Measuring a company’s total impact shows management the full impact it’s making. So, for example, it shows a company’s social effect on the health and education of the communities in which it operates; its environmental effect on the air, land and water; its fiscal effect on the public coffers; and its economic effect in terms of the value it adds or the number of jobs it creates.

According to a report issued by the United Nations High-Level Panel on the post-2015 development agenda, about a quarter of large companies currently report on their social and environmental impact. The panel calls for all major corporations, as well as governments, to do so, as part of a series of recommendations aimed at eradicating extreme poverty by 2030. Adopting such measures, within a relatively short timeframe, would require a transformational shift, not only in terms of information gathering, but also in terms of the will of business leaders to do so.

Despite the challenges, quantifying an organisation’s footprint in a common business language has two major benefits. It helps management understand the trade-offs between different strategies and make the best decisions for all its stakeholders. That, in turn, helps the organisation earn more trust, more custom and so, more profit.

Construction and environmental services company Fomento de Construcciones y Contratas (FCC), based in Spain, is one company that is committed to exploring the wider impact of its activities. As CEO Juan Béjar says: “We are developing a project to assess the positive non-financial impact of our construction projects and service contracts. While our environmental services and water management activities are, per se, part of the cities’ sustainability policies, we want to go even further than that and find out what the real drivers behind social and shared values are.”

Meanwhile, US-headquartered global beverage company The Coca-Cola Company is leveraging local ties in different markets to better understand stakeholder interests. “We source locally, market and produce locally, and hire  and distribute locally, and that gives us a tremendous insight into the markets we serve and an edge in actually operating sustainably,” Chairman and Chief Executive Officer, Muhtar Kent observes. “Now we want to connect even more closely with our communities to create value not only for a growing breadth of stakeholders, of course, but also for our bottling partners, retail and restaurant customers, consumers, suppliers, NGOs, civil service organisations, governments, and so on. Now, more than ever, business has to work across  that golden triangle of government, civil society and business.”
 

I think that to stand a chance of ensuring prosperity for their companies, business leaders today have to… move towards the triple bottom-line thinking… The missing link today is measuring… Today, financial markets drive businesses,especially public businesses… There are three pieces of paper which ultimately determine how healthy a company is today in the eyes of the financial market: a balance sheet, a P&L and a cash flow statement. But these are three documents which don’t tell you very much about the overall impact of that business. So, we desperately need to develop a system to try and measure and quantify and communicate the wider stakeholder engagement.

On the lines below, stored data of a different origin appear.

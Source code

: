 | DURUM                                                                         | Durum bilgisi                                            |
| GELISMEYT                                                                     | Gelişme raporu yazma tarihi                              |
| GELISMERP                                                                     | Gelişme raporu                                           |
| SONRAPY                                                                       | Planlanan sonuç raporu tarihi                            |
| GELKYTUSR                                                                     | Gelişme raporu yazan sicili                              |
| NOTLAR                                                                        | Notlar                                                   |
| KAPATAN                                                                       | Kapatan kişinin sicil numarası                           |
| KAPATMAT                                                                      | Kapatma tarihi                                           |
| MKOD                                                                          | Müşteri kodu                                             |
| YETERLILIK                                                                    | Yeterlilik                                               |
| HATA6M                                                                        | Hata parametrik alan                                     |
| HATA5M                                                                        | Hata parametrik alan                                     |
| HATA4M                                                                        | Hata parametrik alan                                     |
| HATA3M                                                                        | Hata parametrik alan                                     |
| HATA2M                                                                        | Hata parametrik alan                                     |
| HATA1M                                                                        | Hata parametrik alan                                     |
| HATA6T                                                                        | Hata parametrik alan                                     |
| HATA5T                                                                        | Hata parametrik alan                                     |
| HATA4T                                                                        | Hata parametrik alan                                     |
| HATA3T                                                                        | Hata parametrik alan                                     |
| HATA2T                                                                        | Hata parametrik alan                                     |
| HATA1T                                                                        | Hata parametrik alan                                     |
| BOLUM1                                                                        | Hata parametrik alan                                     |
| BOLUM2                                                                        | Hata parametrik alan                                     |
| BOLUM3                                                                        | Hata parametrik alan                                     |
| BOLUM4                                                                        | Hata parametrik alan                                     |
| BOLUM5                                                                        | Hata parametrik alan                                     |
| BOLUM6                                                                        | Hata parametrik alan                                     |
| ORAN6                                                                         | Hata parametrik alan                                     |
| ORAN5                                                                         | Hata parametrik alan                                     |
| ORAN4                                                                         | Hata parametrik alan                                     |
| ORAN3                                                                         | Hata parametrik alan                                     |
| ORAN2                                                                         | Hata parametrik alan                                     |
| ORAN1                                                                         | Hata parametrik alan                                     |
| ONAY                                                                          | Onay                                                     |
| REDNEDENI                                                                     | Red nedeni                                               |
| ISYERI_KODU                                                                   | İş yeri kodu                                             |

Badr Jafar, Managing Director, Crescent Group, UAE
 

Hybrid leadership

There’s no handbook to the future, though – and what makes the global trends we’re currently facing particularly hard to handle is the fact that they require a hybrid set of leadership skills.

CEOs must now be able to run the business of today while creating the business of tomorrow. They must foster creativity and yet make sure that it’s systematic; manage a multigenerational, multicultural global workforce; and satisfy the needs of consumers who are more disparate than ever before. They must pursue all these opportunities for growth while bearing the interests of society in mind, and without compromising on traditional values like quality or integrity.

To put it another way, today’s CEOs must be hybrid leaders capable of looking into the near and far distance, combining the best of the old with the new and piloting their organisations through enormous changes to make them fit for the future.